I see.  Well I think the answer to your questions will be when we stop
reliing on BIOS completely and use Coreboot/GRUB.

> >So-called "Trusted" Computing is just a blatant excuse to steal your music 
> >and
> >your documents.  Don't drink the kool aid.
> 
> I was a bit worried that my using words like "genuine" and 
> "trust" and "attacker" was going to make people think "oh 
> no, DRM!", which is when I have software that doesn't trust 
> me (eeek!), rather than vice versa

Yeah, I wish we could bring back true meaning of words.  It's so
difficult now... :-/

To put it clearly, I think Trusted Computing can be a great idea, but it
basicaly doesn't exist yet.  All we have is this treacherous crap they try
to sell as "Trusted" when in fact you don't own your crypto keys and they
pretend (as per spec) to use them as a challenge against you (i.e. sign this
with _our_ key or you're a criminal).

> >Or use a crypto module where you load a key from a secure environment and 
> >use
> >that to implement measurement during boot.  The TPM could have become such
> >module, but they decided to cripple it by:
> >
> >  a) Loading the key themselves.
> >  b) Not giving you a copy of the key.
> >
> >I still hope sooner or later a sane company (that is, one that understands
> >basic rights like ownership) will manufacture modules for this purpose.
> 
> I suppose (if it existed), that would help tell me whether I 
> had actually booted the GRUB that I'd meant to boot.  But I 
> don't understand how hardware-level encryption works well 
> enough.  (Anyway, from everything I've heard about its 
> special capabilities, it can't even detect when the 
> inevitable security flaws in the software you're using are 
> being exploited! kaboom, any assumptions about what that 
> means for the system's state go out the window!)

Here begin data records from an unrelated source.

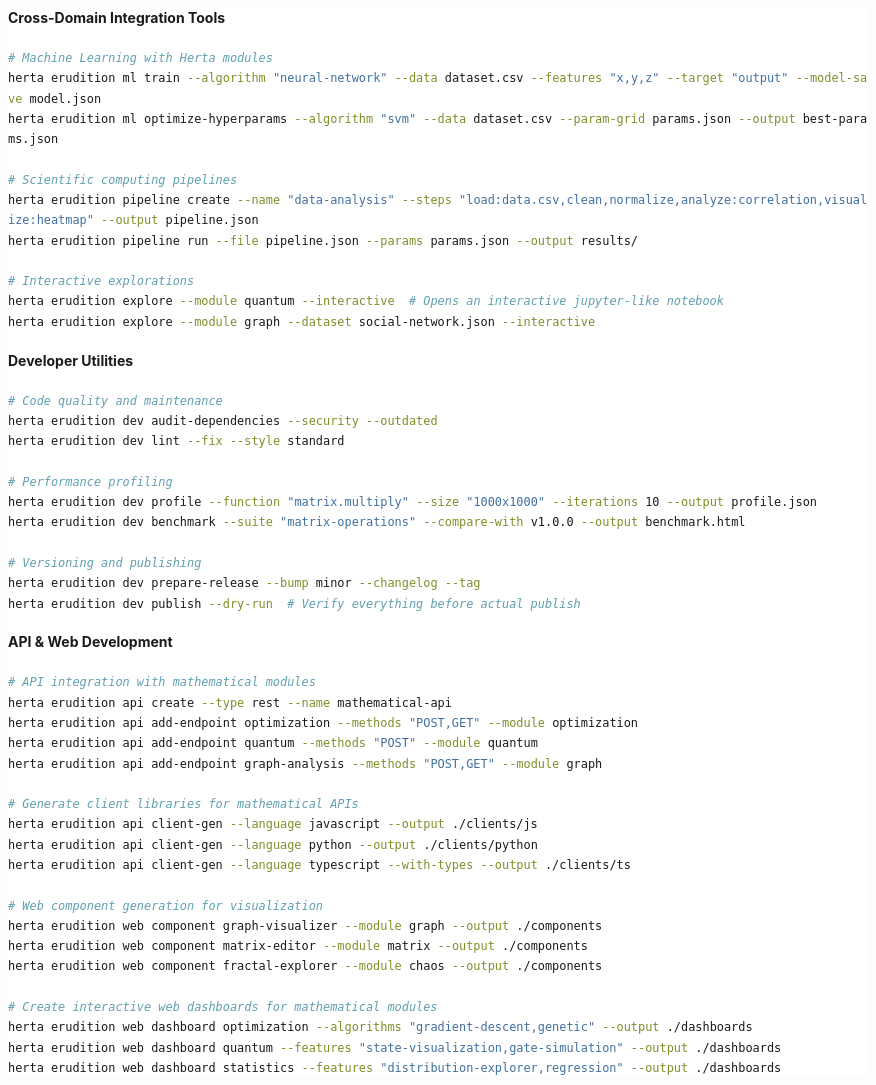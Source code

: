 #### Cross-Domain Integration Tools

```bash
# Machine Learning with Herta modules
herta erudition ml train --algorithm "neural-network" --data dataset.csv --features "x,y,z" --target "output" --model-save model.json
herta erudition ml optimize-hyperparams --algorithm "svm" --data dataset.csv --param-grid params.json --output best-params.json

# Scientific computing pipelines
herta erudition pipeline create --name "data-analysis" --steps "load:data.csv,clean,normalize,analyze:correlation,visualize:heatmap" --output pipeline.json
herta erudition pipeline run --file pipeline.json --params params.json --output results/

# Interactive explorations
herta erudition explore --module quantum --interactive  # Opens an interactive jupyter-like notebook
herta erudition explore --module graph --dataset social-network.json --interactive
```

#### Developer Utilities

```bash
# Code quality and maintenance
herta erudition dev audit-dependencies --security --outdated
herta erudition dev lint --fix --style standard

# Performance profiling
herta erudition dev profile --function "matrix.multiply" --size "1000x1000" --iterations 10 --output profile.json
herta erudition dev benchmark --suite "matrix-operations" --compare-with v1.0.0 --output benchmark.html

# Versioning and publishing
herta erudition dev prepare-release --bump minor --changelog --tag
herta erudition dev publish --dry-run  # Verify everything before actual publish
```

#### API & Web Development

```bash
# API integration with mathematical modules
herta erudition api create --type rest --name mathematical-api
herta erudition api add-endpoint optimization --methods "POST,GET" --module optimization
herta erudition api add-endpoint quantum --methods "POST" --module quantum
herta erudition api add-endpoint graph-analysis --methods "POST,GET" --module graph

# Generate client libraries for mathematical APIs
herta erudition api client-gen --language javascript --output ./clients/js
herta erudition api client-gen --language python --output ./clients/python
herta erudition api client-gen --language typescript --with-types --output ./clients/ts

# Web component generation for visualization
herta erudition web component graph-visualizer --module graph --output ./components
herta erudition web component matrix-editor --module matrix --output ./components
herta erudition web component fractal-explorer --module chaos --output ./components

# Create interactive web dashboards for mathematical modules
herta erudition web dashboard optimization --algorithms "gradient-descent,genetic" --output ./dashboards
herta erudition web dashboard quantum --features "state-visualization,gate-simulation" --output ./dashboards
herta erudition web dashboard statistics --features "distribution-explorer,regression" --output ./dashboards
```
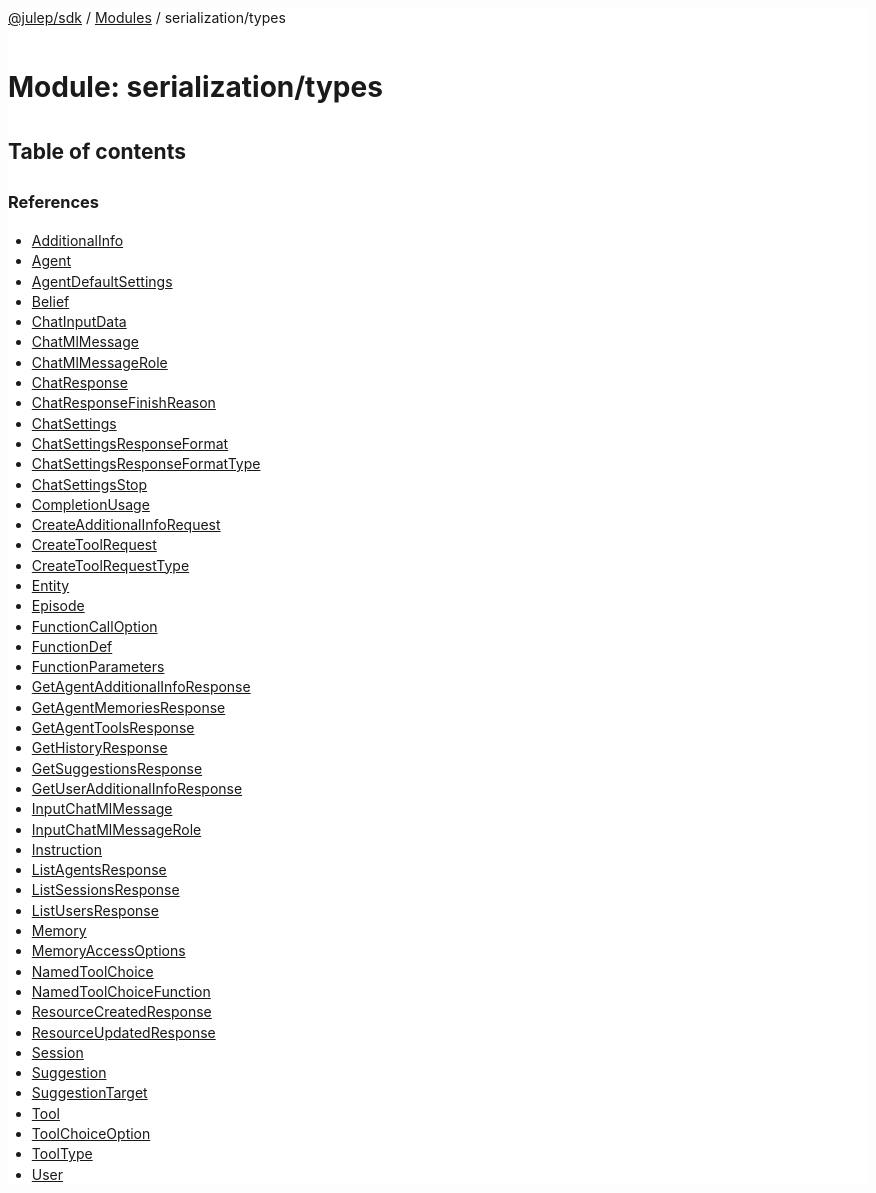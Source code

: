 [@julep/sdk](../README.md) / [Modules](../modules.md) / serialization/types

# Module: serialization/types

## Table of contents

### References

- [AdditionalInfo](serialization_types.md#additionalinfo)
- [Agent](serialization_types.md#agent)
- [AgentDefaultSettings](serialization_types.md#agentdefaultsettings)
- [Belief](serialization_types.md#belief)
- [ChatInputData](serialization_types.md#chatinputdata)
- [ChatMlMessage](serialization_types.md#chatmlmessage)
- [ChatMlMessageRole](serialization_types.md#chatmlmessagerole)
- [ChatResponse](serialization_types.md#chatresponse)
- [ChatResponseFinishReason](serialization_types.md#chatresponsefinishreason)
- [ChatSettings](serialization_types.md#chatsettings)
- [ChatSettingsResponseFormat](serialization_types.md#chatsettingsresponseformat)
- [ChatSettingsResponseFormatType](serialization_types.md#chatsettingsresponseformattype)
- [ChatSettingsStop](serialization_types.md#chatsettingsstop)
- [CompletionUsage](serialization_types.md#completionusage)
- [CreateAdditionalInfoRequest](serialization_types.md#createadditionalinforequest)
- [CreateToolRequest](serialization_types.md#createtoolrequest)
- [CreateToolRequestType](serialization_types.md#createtoolrequesttype)
- [Entity](serialization_types.md#entity)
- [Episode](serialization_types.md#episode)
- [FunctionCallOption](serialization_types.md#functioncalloption)
- [FunctionDef](serialization_types.md#functiondef)
- [FunctionParameters](serialization_types.md#functionparameters)
- [GetAgentAdditionalInfoResponse](serialization_types.md#getagentadditionalinforesponse)
- [GetAgentMemoriesResponse](serialization_types.md#getagentmemoriesresponse)
- [GetAgentToolsResponse](serialization_types.md#getagenttoolsresponse)
- [GetHistoryResponse](serialization_types.md#gethistoryresponse)
- [GetSuggestionsResponse](serialization_types.md#getsuggestionsresponse)
- [GetUserAdditionalInfoResponse](serialization_types.md#getuseradditionalinforesponse)
- [InputChatMlMessage](serialization_types.md#inputchatmlmessage)
- [InputChatMlMessageRole](serialization_types.md#inputchatmlmessagerole)
- [Instruction](serialization_types.md#instruction)
- [ListAgentsResponse](serialization_types.md#listagentsresponse)
- [ListSessionsResponse](serialization_types.md#listsessionsresponse)
- [ListUsersResponse](serialization_types.md#listusersresponse)
- [Memory](serialization_types.md#memory)
- [MemoryAccessOptions](serialization_types.md#memoryaccessoptions)
- [NamedToolChoice](serialization_types.md#namedtoolchoice)
- [NamedToolChoiceFunction](serialization_types.md#namedtoolchoicefunction)
- [ResourceCreatedResponse](serialization_types.md#resourcecreatedresponse)
- [ResourceUpdatedResponse](serialization_types.md#resourceupdatedresponse)
- [Session](serialization_types.md#session)
- [Suggestion](serialization_types.md#suggestion)
- [SuggestionTarget](serialization_types.md#suggestiontarget)
- [Tool](serialization_types.md#tool)
- [ToolChoiceOption](serialization_types.md#toolchoiceoption)
- [ToolType](serialization_types.md#tooltype)
- [User](serialization_types.md#user)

Of course.  The whole point is not to make your software secure, but to
redefine the security model.

By default (the Universe was made this way), the security model is that
physical access is the root of trust.  If you have physical access your
computer "trusts" you as you can make it do anything you want.

Inserting an unbreakable chip can change this model, making it possible for
the owner to be someone without physical control.  Of course, this could be
desireable when the user is not the legitimate owner of the device (e.g. a
voting machine), but they designed the scheme in a way (no procedure for key
retrieval, etc) that even the legitimate owner can be excluded from accessing
the root of trust, turning the whole thing into a parody of what security
means for users.

-- 
Robert Millan

  The DRM opt-in fallacy: "Your data belongs to us. We will decide when (and
  how) you may access your data; but nobody's threatening your freedom: we
  still allow you to remove your data and not access it at all."